= Your goal =
What is the number of lines in this data that contain the word "opposite"? Give the number alone.

[Stored data]
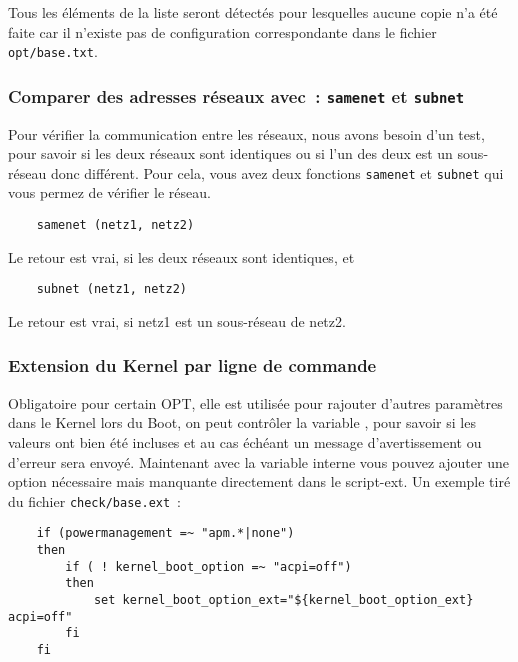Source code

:     Tous les éléments de la liste  seront détectés pour lesquelles aucune copie n'a été
	faite car il n'existe pas de configuration correspondante dans le fichier \texttt{opt/base.txt}.

\subsubsection{Comparer des adresses réseaux avec~: \texttt{samenet} et
  \texttt{subnet}}

Pour vérifier la communication entre les réseaux, nous avons besoin d'un test,
pour savoir si les deux réseaux sont identiques ou si l'un des deux est un
sous-réseau donc différent. Pour cela, vous avez deux fonctions \texttt{samenet} et
\texttt{subnet} qui vous permez de vérifier le réseau.

\begin{example}
\begin{verbatim}
    samenet (netz1, netz2)
\end{verbatim}
\end{example}

Le retour est \og{}vrai\fg{}, si les deux réseaux sont identiques, et

\begin{example}
\begin{verbatim}
    subnet (netz1, netz2)
\end{verbatim}
\end{example}

Le retour est \og{}vrai\fg{}, si \og{}netz1\fg{} est un sous-réseau de \og{}netz2\fg{}.


\subsubsection{Extension du Kernel par ligne de commande}

Obligatoire pour certain OPT, elle est utilisée pour rajouter d'autres paramètres
dans le Kernel lors du Boot, on peut contrôler la variable ,
pour savoir si les valeurs ont bien été incluses et au cas échéant un message d'avertissement
ou d'erreur sera envoyé. Maintenant avec la variable interne 
vous pouvez ajouter une option nécessaire mais manquante directement dans le script-ext.
Un exemple tiré du fichier \texttt{check/base.ext}~:

\begin{example}
\begin{verbatim}
    if (powermanagement =~ "apm.*|none")
    then
        if ( ! kernel_boot_option =~ "acpi=off")
        then
            set kernel_boot_option_ext="${kernel_boot_option_ext} acpi=off"
        fi
    fi
\end{verbatim}
\end{example}

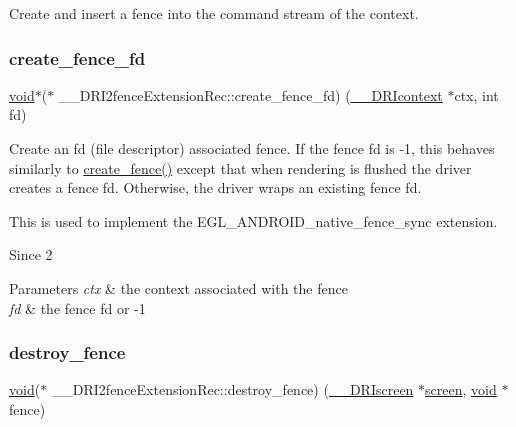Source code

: Create and insert a fence into the command stream of the context. \mbox{\label{struct_____d_r_i2fence_extension_rec_af5d2a292e552237d4a4378807002013b}} 
\subsubsection{\texorpdfstring{create\+\_\+fence\+\_\+fd}{create\_fence\_fd}}
{\footnotesize\ttfamily \hyperlink{_s_d_l__opengles2__gl2ext_8h_ae5d8fa23ad07c48bb609509eae494c95}{void}$\ast$($\ast$ \+\_\+\+\_\+\+D\+R\+I2fence\+Extension\+Rec\+::create\+\_\+fence\+\_\+fd) (\hyperlink{dri__interface_8h_a3fd295cba82b5a3d79f1ee7e12bfb908}{\+\_\+\+\_\+\+D\+R\+Icontext} $\ast$ctx, int fd)}

Create an fd (file descriptor) associated fence. If the fence fd is -\/1, this behaves similarly to \hyperlink{struct_____d_r_i2fence_extension_rec_ad75a0042594520674e333b2105f72e91}{create\+\_\+fence()} except that when rendering is flushed the driver creates a fence fd. Otherwise, the driver wraps an existing fence fd.

This is used to implement the E\+G\+L\+\_\+\+A\+N\+D\+R\+O\+I\+D\+\_\+native\+\_\+fence\+\_\+sync extension.

\begin{DoxySince}{Since}
2
\end{DoxySince}

\begin{DoxyParams}{Parameters}
{\em ctx} & the context associated with the fence \\
\hline
{\em fd} & the fence fd or -\/1 \\
\hline
\end{DoxyParams}
\mbox{\label{struct_____d_r_i2fence_extension_rec_a482020bd8edb9b4d4851d3ac40336da6}} 
\subsubsection{\texorpdfstring{destroy\+\_\+fence}{destroy\_fence}}
{\footnotesize\ttfamily \hyperlink{_s_d_l__opengles2__gl2ext_8h_ae5d8fa23ad07c48bb609509eae494c95}{void}($\ast$ \+\_\+\+\_\+\+D\+R\+I2fence\+Extension\+Rec\+::destroy\+\_\+fence) (\hyperlink{dri__interface_8h_a9961b01d421ee1fd6ed3c05acc9ca561}{\+\_\+\+\_\+\+D\+R\+Iscreen} $\ast$\hyperlink{cad_8h_ae04e09e4e3831bfc1632c509ae37dcec}{screen}, \hyperlink{_s_d_l__opengles2__gl2ext_8h_ae5d8fa23ad07c48bb609509eae494c95}{void} $\ast$fence)}

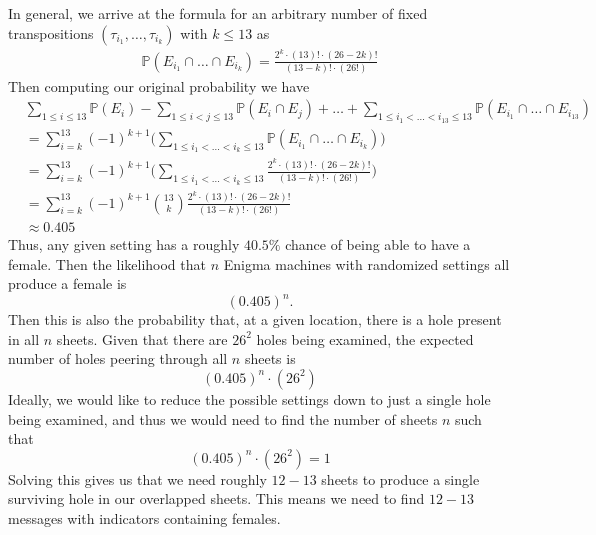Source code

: \noindent In general, we arrive at the formula for an arbitrary
number of fixed transpositions $(\tau_{i_1}, \dots, \tau_{i_k})$ with
$k \le 13$ as
\begin{align*}
  \mathbb{P}(E_{i_1}\cap\dots\cap E_{i_k}) = \frac{2^k\cdot
  (13)!\cdot(26-2k)!}{(13-k)!\cdot(26!)}
\end{align*}
Then computing our original probability we have
\begin{align*}
  & \sum_{1 \le i \le 13}\mathbb{P}(E_i) - \sum_{1\le i < j \le
  13}\mathbb{P}(E_i\cap E_j) + \dots + \sum_{1\le i_1 < \dots <i_{13}
  \le 13}\mathbb{P}(E_{i_1}\cap\dots\cap E_{i_{13}})                \\
  & = \sum_{i=k}^{13}(-1)^{k+1}\biggl(\sum_{1\le i_1 < \dots < i_k
  \le 13}\mathbb{P}(E_{i_1}\cap\dots\cap E_{i_k})\biggr)
  \\
  & = \sum_{i=k}^{13}(-1)^{k+1}\biggl(\sum_{1\le i_1 < \dots < i_k
  \le 13}\frac{2^k\cdot (13)!\cdot(26-2k)!}{(13-k)!\cdot(26!)}\biggr)
  \\
  & = \sum_{i=k}^{13}(-1)^{k+1}{13\choose k}\frac{2^k\cdot
  (13)!\cdot(26-2k)!}{(13-k)!\cdot(26!)}
  \\
  & \approx 0.405
\end{align*}
\noindent Thus, any given setting has a roughly $40.5\%$ chance of
being able to have a female. Then the likelihood that $n$ Enigma
machines with randomized settings all produce a female is
\[
  (0.405)^n.
\]
Then this is also the probability that, at a given location, there is
a hole present in all $n$ sheets. Given that there are $26^2$ holes
being examined, the expected number of holes peering through all $n$ sheets is
\[
  (0.405)^n\cdot(26^2)
\]
Ideally, we would like to reduce the possible settings down to just a
single hole being examined, and thus we would need to find the number
of sheets $n$ such that
\[
  (0.405)^n\cdot(26^2) = 1
\]
Solving this gives us that we need roughly $12-13$ sheets to produce
a single surviving hole in our overlapped sheets. This means we need
to find $12-13$ messages with indicators containing females.

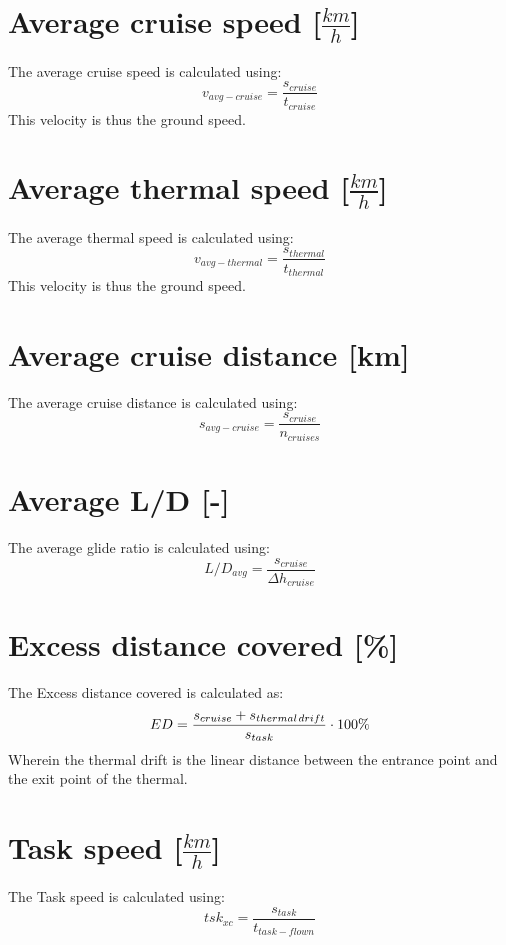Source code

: \section{Average cruise speed [$\frac{km}{h}$]}
The average cruise speed is calculated using:
\begin{equation}
{v_{avg - cruise}} = \frac{{{s_{cruise}}}}{{{t_{cruise}}}}
\end{equation}
This velocity is thus the ground speed.

\section{Average thermal speed [$\frac{km}{h}$]}
The average thermal speed is calculated using:
\begin{equation}
{v_{avg - thermal}} = \frac{{{s_{thermal}}}}{{{t_{thermal}}}}
\end{equation}
This velocity is thus the ground speed.

\section{Average cruise distance [km]}
The average cruise distance is calculated using:
\begin{equation}
{s_{avg - cruise}} = \frac{{{s_{cruise}}}}{{{n_{cruises}}}}
\end{equation}

\section{Average L/D [-]}
The average glide ratio is calculated using:
\begin{equation}
L/{D_{avg}} = \frac{{{s_{cruise}}}}{{\Delta {h_{cruise}}}}
\end{equation}

\section{Excess distance covered [\%]}
The Excess distance covered is calculated as:
\begin{equation}
ED = \frac{{{s_{cruise}} + {s_{thermal{\kern 1pt} drift}}}}{{{s_{task}}}} \cdot 100\% 
\end{equation}
Wherein the thermal drift is the linear distance between the entrance point and the exit point of the thermal.

\section{Task speed [$\frac{km}{h}$]}
The Task speed is calculated using:
\begin{equation}
{tsk_{xc}} = \frac{{{s_{task}}}}{{{t_{task - flown}}}}
\end{equation}

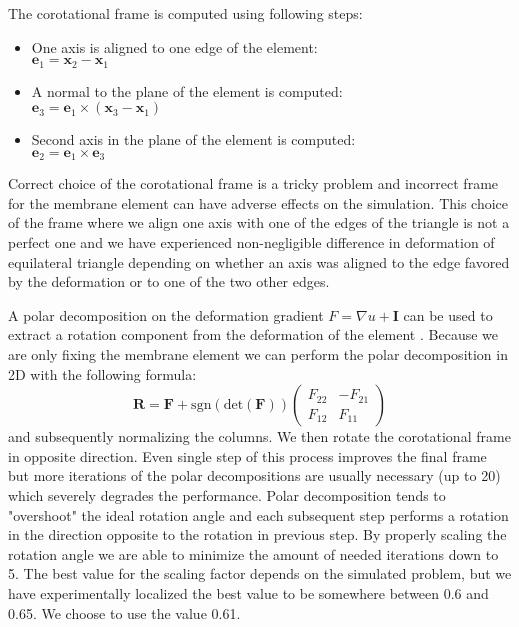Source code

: \documentclass{egpubl}
\newcommand{\mat}[1]{\mathbf{#1}}
\begin{document}
The corotational frame is computed using following steps: 

\begin{itemize}
    \item One axis is aligned to one edge of the element:\\
    $\mathbf{e}_1 = \mathbf{x}_2 - \mathbf{x}_1$
    \item A normal to the plane of the element is computed:\\
    $\mathbf{e}_3 = \mathbf{e}_1 \times (\mathbf{x}_3 - \mathbf{x}_1)$
    \item Second axis in the plane of the element is computed:\\
    $\mathbf{e}_2 = \mathbf{e}_1 \times \mathbf{e}_3$
\end{itemize}

Correct choice of the corotational frame is a tricky
problem \cite{Felippa2005} and incorrect frame for the membrane element can
have adverse effects on the simulation.
This choice of the frame where we align one axis with one of the edges
of the triangle is not a perfect one and we have experienced
non-negligible difference in deformation of equilateral triangle depending
on whether an axis was aligned to the edge favored by the deformation or to
one of the two other edges.

A polar decomposition on the deformation gradient $F = \nabla u
+ \mat{I}$ can be used to extract a rotation component from the deformation of
the element \cite{Ciarlet1994,Hauth2004}. Because we are only fixing the membrane
element we can perform the polar decomposition in 2D with the following
formula:
%
\begin{equation}
    \mat{R} = \mat{F} + \mathrm{sgn}(\mathrm{det}(\mat{F})) \begin{pmatrix}
        F_{22} & - F_{21} \\
        F_{12} & F_{11}
    \end{pmatrix}
\end{equation}
%
and subsequently normalizing the columns. We then rotate the corotational
frame in opposite direction. Even single step of this process improves the
final frame but more iterations of the polar decompositions are usually
necessary (up to 20) which severely degrades the performance. Polar
decomposition tends to "overshoot" the ideal rotation angle and each
subsequent step performs a rotation in the direction opposite to the rotation in previous step. By properly
scaling the rotation angle we are able to minimize the amount of needed
iterations down to 5. The best value for the scaling factor depends on the
simulated problem, but we have experimentally localized the best value to
be somewhere between 0.6 and 0.65. We choose to use the value 0.61.
\end{document}
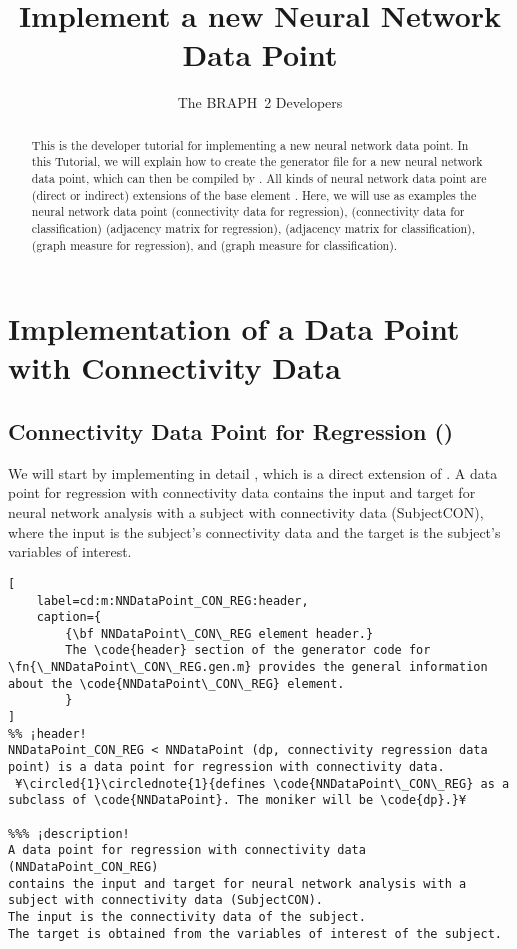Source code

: \documentclass{tufte-handout}
\title{Implement a new Neural Network Data Point}
\author[The BRAPH~2 Developers]{The BRAPH~2 Developers}
\begin{document}
\maketitle

\begin{abstract}
\noindent
This is the developer tutorial for implementing a new neural network data point. 
In this Tutorial, we will explain how to create the generator file  for a new neural network data point, which can then be compiled by . All kinds of neural network data point are (direct or indirect) extensions of the base element . Here, we will use as examples the neural network data point  (connectivity data for regression),  (connectivity data for classification)  (adjacency matrix for regression),  (adjacency matrix for classification),  (graph measure for regression), and  (graph measure for classification).
\end{abstract}

\tableofcontents

\clearpage
\section{Implementation of a Data Point with Connectivity Data}

\subsection{Connectivity Data Point for Regression ()}

We will start by implementing in detail , which is a direct extension of .
A data point for regression with connectivity data  contains the input and target for neural network analysis with a subject with connectivity data (SubjectCON), where the input is the subject's connectivity data and the target is the subject's variables of interest.

\begin{lstlisting}[
	label=cd:m:NNDataPoint_CON_REG:header,
	caption={
		{\bf NNDataPoint\_CON\_REG element header.}
		The \code{header} section of the generator code for \fn{\_NNDataPoint\_CON\_REG.gen.m} provides the general information about the \code{NNDataPoint\_CON\_REG} element.
		}
]
%% ¡header!
NNDataPoint_CON_REG < NNDataPoint (dp, connectivity regression data point) is a data point for regression with connectivity data.
 ¥\circled{1}\circlednote{1}{defines \code{NNDataPoint\_CON\_REG} as a subclass of \code{NNDataPoint}. The moniker will be \code{dp}.}¥

%%% ¡description!
A data point for regression with connectivity data (NNDataPoint_CON_REG) 
contains the input and target for neural network analysis with a subject with connectivity data (SubjectCON).
The input is the connectivity data of the subject.
The target is obtained from the variables of interest of the subject.
\end{lstlisting}
\end{document}
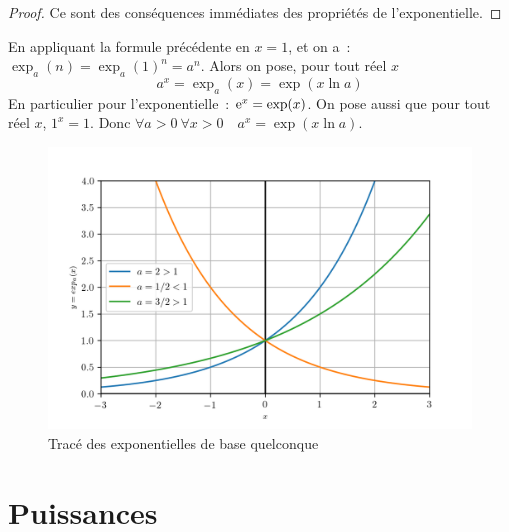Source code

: \begin{proof}
  Ce sont des conséquences immédiates des propriétés de l'exponentielle.
\end{proof}
%
En appliquant la formule précédente en \(x=1\), et on a~: \(\exp_a(n)=\exp_a(1)^n=a^n\). Alors on pose, pour tout réel \(x\)
\begin{equation}
  a^x=\exp_a(x)=\exp(x \ln a)
\end{equation}
En particulier pour l'exponentielle~: \(\operatorname{e}^x=\exp(x)\). On pose aussi que pour tout réel \(x\), \(1^x=1\). Donc \(\forall a>0 \ \forall x>0 \quad a^x=\exp(x \ln a)\).
%
\begin{figure}
  \centering
  \includegraphics[scale=0.8]{expa.png}
  \caption{Tracé des exponentielles de base quelconque}
  \label{fig:traceexpa}
\end{figure}
%
\section{Puissances}
\label{sec:chap1-puissances}
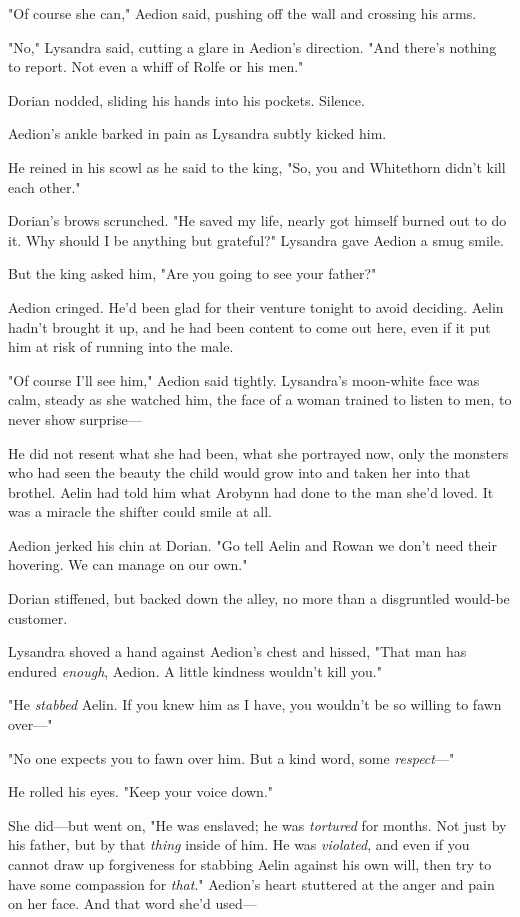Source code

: "Of course she can," Aedion said, pushing off the wall and crossing his arms.

"No," Lysandra said, cutting a glare in Aedion's direction. "And there's nothing to report. Not even a whiff of Rolfe or his men."

Dorian nodded, sliding his hands into his pockets. Silence.

Aedion's ankle barked in pain as Lysandra subtly kicked him.

He reined in his scowl as he said to the king, "So, you and Whitethorn didn't kill each other."

Dorian's brows scrunched. "He saved my life, nearly got himself burned out to do it. Why should I be anything but grateful?" Lysandra gave Aedion a smug smile.

But the king asked him, "Are you going to see your father?"

Aedion cringed. He'd been glad for their venture tonight to avoid deciding. Aelin hadn't brought it up, and he had been content to come out here, even if it put him at risk of running into the male.

"Of course I'll see him," Aedion said tightly. Lysandra's moon-white face was calm, steady as she watched him, the face of a woman trained to listen to men, to never show surprise---

He did not resent what she had been, what she portrayed now, only the monsters who had seen the beauty the child would grow into and taken her into that brothel. Aelin had told him what Arobynn had done to the man she'd loved. It was a miracle the shifter could smile at all.

Aedion jerked his chin at Dorian. "Go tell Aelin and Rowan we don't need their hovering. We can manage on our own."

Dorian stiffened, but backed down the alley, no more than a disgruntled would-be customer.

Lysandra shoved a hand against Aedion's chest and hissed, "That man has endured \emph{enough}, Aedion. A little kindness wouldn't kill you."

"He \emph{stabbed} Aelin. If you knew him as I have, you wouldn't be so willing to fawn over---"

"No one expects you to fawn over him. But a kind word, some
\emph{respect}---"

He rolled his eyes. "Keep your voice down."

She did---but went on, "He was enslaved; he was \emph{tortured} for months. Not just by his father, but by that \emph{thing} inside of him. He was \emph{violated}, and even if you cannot draw up forgiveness for stabbing Aelin against his own will, then try to have some compassion for \emph{that}." Aedion's heart stuttered at the anger and pain on her face. And that word she'd used---

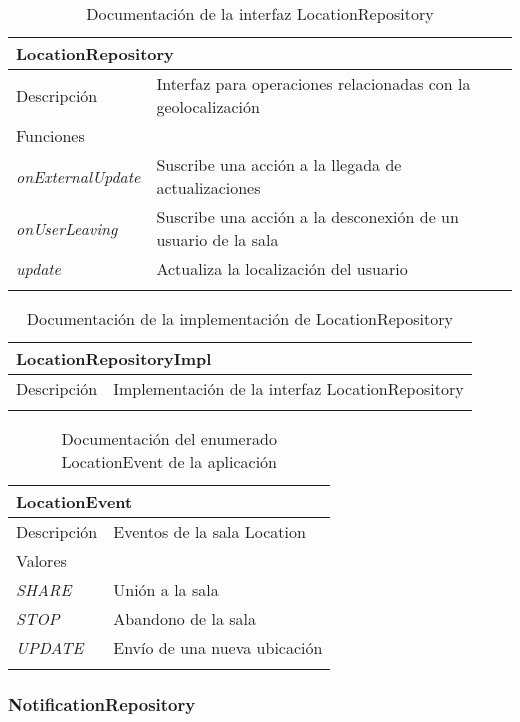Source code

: \begin{longtable}{|p{} p{}|}
    \hline
    \multicolumn{2}{|l|}{\textbf{LocationRepository}} \\ \hline \hline
    Descripción      & Interfaz para operaciones relacionadas con la geolocalización \\ \hline
    \multicolumn{2}{|l|}{Funciones} \\
    \emph{onExternalUpdate}  & Suscribe una acción a la llegada de actualizaciones \\
    \emph{onUserLeaving}  & Suscribe una acción a la desconexión de un usuario de la sala \\
    \emph{update}  & Actualiza la localización del usuario \\ \hline
    \caption{Documentación de la interfaz LocationRepository}
    \label{dis:app:location_repository}
\end{longtable}

\begin{longtable}{|p{} p{}|}
    \hline
    \multicolumn{2}{|l|}{\textbf{LocationRepositoryImpl}} \\ \hline \hline
    Descripción      & Implementación de la interfaz LocationRepository \\ \hline
    \caption{Documentación de la implementación de LocationRepository}
    \label{dis:app:location_repository_impl}
\end{longtable}

\vspace{-20pt}
\begin{longtable}{|p{} p{}|}
    \hline
    \multicolumn{2}{|l|}{\textbf{LocationEvent}} \\ \hline \hline
    Descripción      & Eventos de la sala Location \\ \hline
    \multicolumn{2}{|l|}{Valores} \\
    \emph{SHARE}  & Unión a la sala  \\
    \emph{STOP} & Abandono de la sala  \\
    \emph{UPDATE} & Envío de una nueva ubicación  \\ \hline
    \caption{Documentación del enumerado LocationEvent de la aplicación}
    \label{dis:app:location_event}
\end{longtable}

\subsubsection{NotificationRepository}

= Your solution =
2